WORK ORDER: Every entry must be repeated exactly in the answer.

+++ RECORDED DATA +++

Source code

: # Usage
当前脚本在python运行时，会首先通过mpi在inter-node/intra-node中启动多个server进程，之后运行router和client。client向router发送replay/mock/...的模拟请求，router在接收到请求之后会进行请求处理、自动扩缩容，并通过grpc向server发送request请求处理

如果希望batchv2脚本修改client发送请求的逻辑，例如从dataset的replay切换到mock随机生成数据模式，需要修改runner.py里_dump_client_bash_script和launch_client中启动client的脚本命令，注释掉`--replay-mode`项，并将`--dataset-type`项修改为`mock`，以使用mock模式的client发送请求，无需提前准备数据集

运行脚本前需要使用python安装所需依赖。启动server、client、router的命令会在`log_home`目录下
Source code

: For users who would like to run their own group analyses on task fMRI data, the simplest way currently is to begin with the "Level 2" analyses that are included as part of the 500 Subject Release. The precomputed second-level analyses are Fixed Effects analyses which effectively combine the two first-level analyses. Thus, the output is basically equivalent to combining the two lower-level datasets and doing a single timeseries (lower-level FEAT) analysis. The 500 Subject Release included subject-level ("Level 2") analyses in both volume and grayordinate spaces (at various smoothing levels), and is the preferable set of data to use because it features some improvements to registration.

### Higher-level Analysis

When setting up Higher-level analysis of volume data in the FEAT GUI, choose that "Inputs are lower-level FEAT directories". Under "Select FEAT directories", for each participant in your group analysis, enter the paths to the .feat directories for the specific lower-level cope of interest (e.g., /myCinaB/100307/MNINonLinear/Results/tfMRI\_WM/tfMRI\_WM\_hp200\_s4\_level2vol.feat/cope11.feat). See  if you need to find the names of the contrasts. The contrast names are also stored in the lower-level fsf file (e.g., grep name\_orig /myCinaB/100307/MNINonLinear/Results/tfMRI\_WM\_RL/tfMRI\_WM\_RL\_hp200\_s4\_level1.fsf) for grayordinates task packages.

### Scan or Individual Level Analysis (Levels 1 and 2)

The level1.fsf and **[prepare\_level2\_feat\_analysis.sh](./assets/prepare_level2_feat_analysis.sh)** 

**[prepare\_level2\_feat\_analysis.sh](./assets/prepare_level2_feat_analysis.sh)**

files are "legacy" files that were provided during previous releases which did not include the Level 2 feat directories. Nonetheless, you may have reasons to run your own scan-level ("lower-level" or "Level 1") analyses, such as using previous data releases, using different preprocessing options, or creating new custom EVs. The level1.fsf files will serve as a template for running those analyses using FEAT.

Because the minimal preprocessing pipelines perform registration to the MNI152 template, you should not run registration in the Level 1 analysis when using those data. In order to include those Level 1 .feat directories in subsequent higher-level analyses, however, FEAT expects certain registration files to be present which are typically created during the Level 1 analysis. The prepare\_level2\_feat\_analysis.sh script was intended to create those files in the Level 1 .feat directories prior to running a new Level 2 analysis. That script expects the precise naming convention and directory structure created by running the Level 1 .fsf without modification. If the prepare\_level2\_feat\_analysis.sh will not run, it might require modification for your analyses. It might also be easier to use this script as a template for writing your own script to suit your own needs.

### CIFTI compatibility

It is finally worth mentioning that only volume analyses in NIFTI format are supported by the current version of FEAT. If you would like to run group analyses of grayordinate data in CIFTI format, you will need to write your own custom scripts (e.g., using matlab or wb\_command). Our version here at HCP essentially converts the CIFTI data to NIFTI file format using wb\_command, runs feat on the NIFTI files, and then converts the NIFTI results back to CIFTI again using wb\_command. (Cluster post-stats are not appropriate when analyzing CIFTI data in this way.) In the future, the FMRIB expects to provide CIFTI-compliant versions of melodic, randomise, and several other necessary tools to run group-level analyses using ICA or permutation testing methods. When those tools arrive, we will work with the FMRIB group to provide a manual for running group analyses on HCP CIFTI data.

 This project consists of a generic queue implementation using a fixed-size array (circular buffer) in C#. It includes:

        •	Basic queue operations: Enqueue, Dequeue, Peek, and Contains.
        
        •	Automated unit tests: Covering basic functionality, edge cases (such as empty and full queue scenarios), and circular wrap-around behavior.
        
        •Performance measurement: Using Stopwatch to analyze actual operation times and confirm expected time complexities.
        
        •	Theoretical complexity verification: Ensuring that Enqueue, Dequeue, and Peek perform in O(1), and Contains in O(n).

+++

ANSWER SPACE:
Source code

: # Usage
当前脚本在python运行时，会首先通过mpi在inter-node/intra-node中启动多个server进程，之后运行router和client。client向router发送replay/mock/...的模拟请求，router在接收到请求之后会进行请求处理、自动扩缩容，并通过grpc向server发送request请求处理

如果希望batchv2脚本修改client发送请求的逻辑，例如从dataset的replay切换到mock随机生成数据模式，需要修改runner.py里_dump_client_bash_script和launch_client中启动client的脚本命令，注释掉`--replay-mode`项，并将`--dataset-type`项修改为`mock`，以使用mock模式的client发送请求，无需提前准备数据集

运行脚本前需要使用python安装所需依赖。启动server、client、router的命令会在`log_home`目录下
Source code

: For users who would like to run their own group analyses on task fMRI data, the simplest way currently is to begin with the "Level 2" analyses that are included as part of the 500 Subject Release. The precomputed second-level analyses are Fixed Effects analyses which effectively combine the two first-level analyses. Thus, the output is basically equivalent to combining the two lower-level datasets and doing a single timeseries (lower-level FEAT) analysis. The 500 Subject Release included subject-level ("Level 2") analyses in both volume and grayordinate spaces (at various smoothing levels), and is the preferable set of data to use because it features some improvements to registration.

### Higher-level Analysis

When setting up Higher-level analysis of volume data in the FEAT GUI, choose that "Inputs are lower-level FEAT directories". Under "Select FEAT directories", for each participant in your group analysis, enter the paths to the .feat directories for the specific lower-level cope of interest (e.g., /myCinaB/100307/MNINonLinear/Results/tfMRI\_WM/tfMRI\_WM\_hp200\_s4\_level2vol.feat/cope11.feat). See  if you need to find the names of the contrasts. The contrast names are also stored in the lower-level fsf file (e.g., grep name\_orig /myCinaB/100307/MNINonLinear/Results/tfMRI\_WM\_RL/tfMRI\_WM\_RL\_hp200\_s4\_level1.fsf) for grayordinates task packages.

### Scan or Individual Level Analysis (Levels 1 and 2)

The level1.fsf and **[prepare\_level2\_feat\_analysis.sh](./assets/prepare_level2_feat_analysis.sh)** 

**[prepare\_level2\_feat\_analysis.sh](./assets/prepare_level2_feat_analysis.sh)**

files are "legacy" files that were provided during previous releases which did not include the Level 2 feat directories. Nonetheless, you may have reasons to run your own scan-level ("lower-level" or "Level 1") analyses, such as using previous data releases, using different preprocessing options, or creating new custom EVs. The level1.fsf files will serve as a template for running those analyses using FEAT.

Because the minimal preprocessing pipelines perform registration to the MNI152 template, you should not run registration in the Level 1 analysis when using those data. In order to include those Level 1 .feat directories in subsequent higher-level analyses, however, FEAT expects certain registration files to be present which are typically created during the Level 1 analysis. The prepare\_level2\_feat\_analysis.sh script was intended to create those files in the Level 1 .feat directories prior to running a new Level 2 analysis. That script expects the precise naming convention and directory structure created by running the Level 1 .fsf without modification. If the prepare\_level2\_feat\_analysis.sh will not run, it might require modification for your analyses. It might also be easier to use this script as a template for writing your own script to suit your own needs.

### CIFTI compatibility

It is finally worth mentioning that only volume analyses in NIFTI format are supported by the current version of FEAT. If you would like to run group analyses of grayordinate data in CIFTI format, you will need to write your own custom scripts (e.g., using matlab or wb\_command). Our version here at HCP essentially converts the CIFTI data to NIFTI file format using wb\_command, runs feat on the NIFTI files, and then converts the NIFTI results back to CIFTI again using wb\_command. (Cluster post-stats are not appropriate when analyzing CIFTI data in this way.) In the future, the FMRIB expects to provide CIFTI-compliant versions of melodic, randomise, and several other necessary tools to run group-level analyses using ICA or permutation testing methods. When those tools arrive, we will work with the FMRIB group to provide a manual for running group analyses on HCP CIFTI data.

 This project consists of a generic queue implementation using a fixed-size array (circular buffer) in C#. It includes:

        •	Basic queue operations: Enqueue, Dequeue, Peek, and Contains.
        
        •	Automated unit tests: Covering basic functionality, edge cases (such as empty and full queue scenarios), and circular wrap-around behavior.
        
        •Performance measurement: Using Stopwatch to analyze actual operation times and confirm expected time complexities.
        
        •	Theoretical complexity verification: Ensuring that Enqueue, Dequeue, and Peek perform in O(1), and Contains in O(n).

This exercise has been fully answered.